I have a blueberry patch on the western side of my property that contains nine northern high-bush blueberry plants that are approximately five years old. The varieties include: Northblue, Northsky, Northland, Early Bluejay, Bluecrop, Jersey and Patriot. Given the variety of bushes, our harvest is staggered from early July to late August. Around the bushes I have a thick groundcover of pine needles, woodchips, Creeping Charlie, French sorrel and strawberries. The Creeping Charlie thrives, no matter how often I pull it up out of the mulch; the sorrel and strawberries struggle. I believe that the soil is too acid for the strawberries and sorrel. Although the Creeping Charlie attracts pollinators all summer, I want to be able to keep the creeping Charlie in check because it also tends to chokes out the interior of my bushes. Creeping Charlie might work as a ground cover when my bushes are much taller but right now it competes with my bushes for moisture and blocks air circulation. In order to make this area more self-reliant, I want to try to create a guild of plants that will cooperate naturally in this part of my yard. Given that my children want me to plant dozens more blueberry bushes somewhere in the yard; I had better figure something out that will work!

Step One: Determining the Needs and Characteristics of Blueberry Bushes

• Blueberries need full sun for optimal fruit bearing.
• Blueberry bushes have very shallow root systems and are sensitive to water fluctuations, requiring one to two inches of water per week from blooming to harvest. We are generously blessed with sufficient rainfall most of the year, but in the hot, dry weeks of summers, supplemental watering is required to ensure an abundant harvest of large fruit.
• Blueberries prefer very acidic soil, with a pH between 4 and 4.5, containing at least 4 to 7% organic matter.
• They are multi-stemmed shrubs, ranging in height from four to seven feet at maturity.
• Blueberry bushes have flat, mostly shallow roots that grow like a plate around the plant and may have a few deeper roots. They are stoloniferous, rooting from creeping stems above the ground.
• They are native to eastern North America and are naturally found growing in old fields, thickets, open woods and forests.
• Easy access to the plants is essential for harvesting and pruning. For increased production, annual pruning is recommended after the bushes are established. I have seen recommendations for spacing varying between 2.5 feet and 5 feet between bushes.

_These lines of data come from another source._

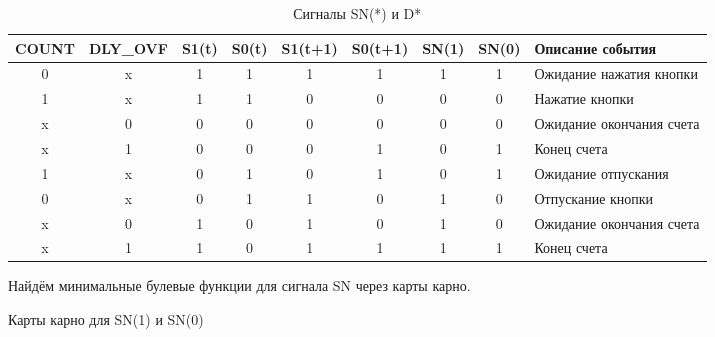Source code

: \documentclass{bmstu}
\begin{document}
\begin{table}[ht]
	\begin{center}
	\caption{Сигналы SN(*) и D*}
	\begin{tabular}{|c|c|c|c|c|c|c|c|l|}
		\hline
		   \scriptsize{COUNT} & 
		   \scriptsize{DLY\_OVF} & S1(t) & S0(t) & S1(t+1) & S0(t+1) & SN(1) & SN(0) & \scriptsize{Описание события} \\
		\hline
		0     & x        & 1     & 1     & 1       & 1       & 1     & 1     &  \scriptsize{Ожидание нажатия кнопки}\\
		\hline
		1     & x        & 1     & 1     & 0       & 0       & 0     & 0     &  \scriptsize{Нажатие кнопки}\\
		\hline
		x     & 0        & 0     & 0     & 0       & 0       & 0     & 0     &  \scriptsize{Ожидание окончания счета}\\
		\hline
		x     & 1        & 0     & 0     & 0       & 1       & 0     & 1     &  \scriptsize{Конец счета}\\
		\hline
		1     & x        & 0     & 1     & 0       & 1       & 0     & 1     &  \scriptsize{Ожидание отпускания}\\
		\hline
		0     & x        & 0     & 1     & 1       & 0       & 1     & 0     &  \scriptsize{Отпускание кнопки}\\
		\hline
		x     & 0        & 1     & 0     & 1       & 0       & 1     & 0     &  \scriptsize{Ожидание окончания счета}\\
		\hline
		x     & 1        & 1     & 0     & 1       & 1       & 1     & 1     &  \scriptsize{Конец счета}\\
		\hline
	\end{tabular}
	\end{center}
\end{table}

Найдём минимальные булевые функции для сигнала SN через карты карно.

\begin{table}[ht]
\begin{center}
	\caption{Карты карно для SN(1) и SN(0)}
	
	\begin{karnaugh-map}
	\end{karnaugh-map}
	\quad
	\begin{karnaugh-map}
	\end{karnaugh-map}
\end{center}
\end{table}
\end{document}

Step Two: Choosing companion plants for the Guild

In choosing companions, I am looking for plants that will perform the functions that are found in a healthy ecosystem. These include:

• plants that provide fertilizer (through nitrogen fixing or attracting wildlife that will leave nitrogen-rich droppings),
• plants that bring nutrients into the cycle (dynamic accumulators that have deep roots that can bring minerals up from the bedrock,
• plants that cover and protect the soil (create mulch, provide a living mulch),
• insectary plants that provide housing and food for beneficial wildlife over the longest period of time, and
• plants that help cultivate the soil with deep roots that penetrate, loosen and aerate the soil.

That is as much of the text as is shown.